Gender Inequality: Fossil fuel societies have become intolerant of gender inequality, though it has been something of a struggle. Morris argues that the technologies supported by the fossil fuel revolution eventually broke down the rationale for the pre-existing gendered division of labour. Muscle power was no longer so important; brain-power became key. Contraception allowed women (and men) to control the number of children they had. Various other technologies reduced the burden of housework (e.g. automated cleaning equipment). Of course, gendered stereotypes and attitudes remained long after the dawn of the fossil fuel age (and linger to this day) but there is widespread recognition that they are undesirable.
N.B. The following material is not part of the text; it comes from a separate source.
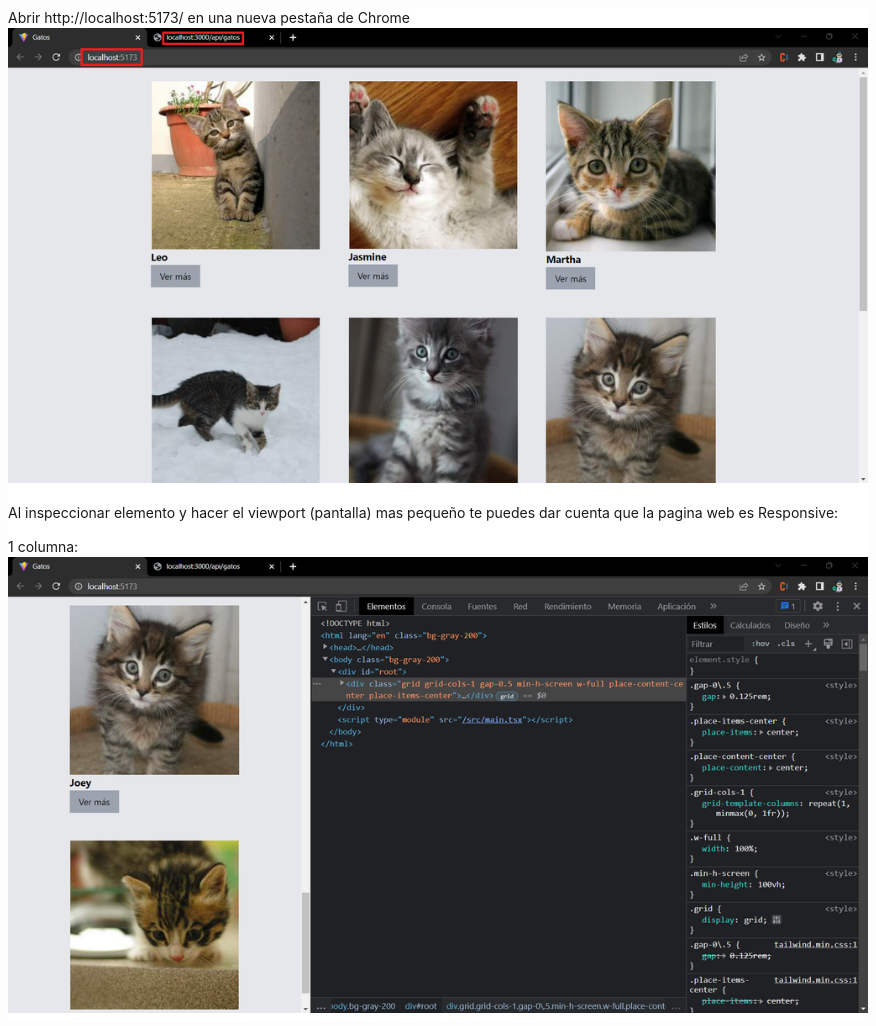 Abrir http://localhost:5173/ en una nueva pestaña de Chrome 
![front.png](/readme_img/front.png)

Al inspeccionar elemento y hacer el viewport (pantalla) mas pequeño te puedes dar cuenta que la pagina web es Responsive:

1 columna:
![1_col.png](/readme_img/1_col.png)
I should note here that the chapter on fossil fuel societies is one of the longest in Morris’s book and he explores the nuances and the evidential basis for his claims about values in a lot of detail. I’m skipping over virtually all of that in my summary.



4. Conclusion
As I said at the outset, I think that it is an interesting way of describing and categorising the evolution of human values. And as set out by Morris, it seems to fit the data, but I’m not well-versed enough in the empirical minutiae to dispute what he says.
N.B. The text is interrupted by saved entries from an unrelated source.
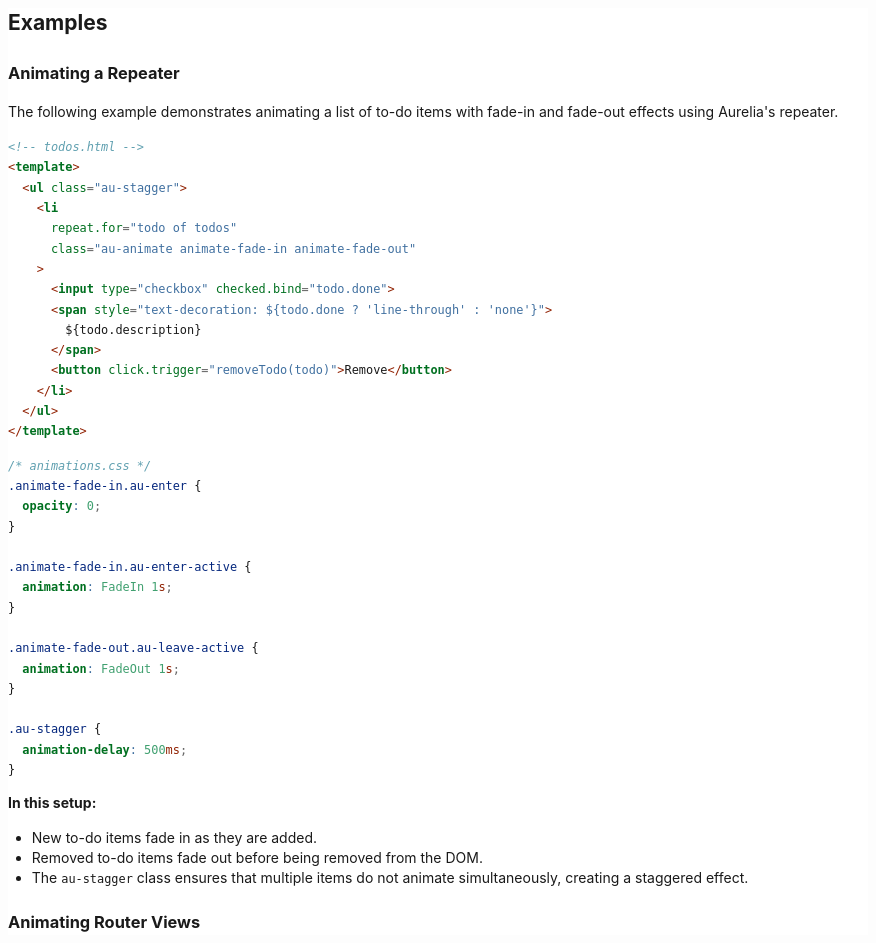 

## Examples

### Animating a Repeater

The following example demonstrates animating a list of to-do items with fade-in and fade-out effects using Aurelia's repeater.

```html
<!-- todos.html -->
<template>
  <ul class="au-stagger">
    <li
      repeat.for="todo of todos"
      class="au-animate animate-fade-in animate-fade-out"
    >
      <input type="checkbox" checked.bind="todo.done">
      <span style="text-decoration: ${todo.done ? 'line-through' : 'none'}">
        ${todo.description}
      </span>
      <button click.trigger="removeTodo(todo)">Remove</button>
    </li>
  </ul>
</template>
```

```css
/* animations.css */
.animate-fade-in.au-enter {
  opacity: 0;
}

.animate-fade-in.au-enter-active {
  animation: FadeIn 1s;
}

.animate-fade-out.au-leave-active {
  animation: FadeOut 1s;
}

.au-stagger {
  animation-delay: 500ms;
}
```

**In this setup:**

* New to-do items fade in as they are added.
* Removed to-do items fade out before being removed from the DOM.
* The `au-stagger` class ensures that multiple items do not animate simultaneously, creating a staggered effect.

### Animating Router Views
By way of conclusion, I should say something about why Morris thinks that these changes have taken place. Obviously, he thinks that the changes in techniques of energy capture are the root cause of the changes in values, but he does have a more elaborate explanatory framework. I don’t have time to cover it in great detail here, but in broad outline it all hangs on the relationship between energy capture and population size and density. In essence, he thinks that changes in energy capture encouraged changes in population size and density, which in turn forced changes in social organisation, which encouraged experiments in different value systems. Social organisations that adopted particular sets of values tended to do better than others who adopted alternative values, which eventually led societies to settle down into the general patterns outlined above. This sounds vaguely plausible, but of course it is very difficult to test.

I want to close with one final image, taken from Morris’s book. This is his ‘reductionist, simplifying and doubtless distorting’ attempt to compare the value systems of all three societies. It focuses on the different attitudes toward violence and inequality in those societies (i.e. whether they view violence or inequality as good or bad things). There is something interesting about the patterns this diagram reveals. Take a look:



Did you notice the pattern? Farming societies are relatively more different than fossil fuel and foraging societies. They are, in a sense, the societies with values most alien to our own. Morris suggests that some of the contemporary clash of civilisations can be understood in terms of cultures that continue to cling to agrarian value systems in the face of fossil fuel imperialism.

Morris has some interesting speculations about what all this means for the future as we transition to a post-fossil fuel society. I have some thoughts on this too. I hope to outline them another time.


*Morris doesn’t explicitly endorse the Marxist view in his book - he relies more on the work evolutionary theorists like Boyd and Richerson - nevertheless there is some affinity with the Marxist view.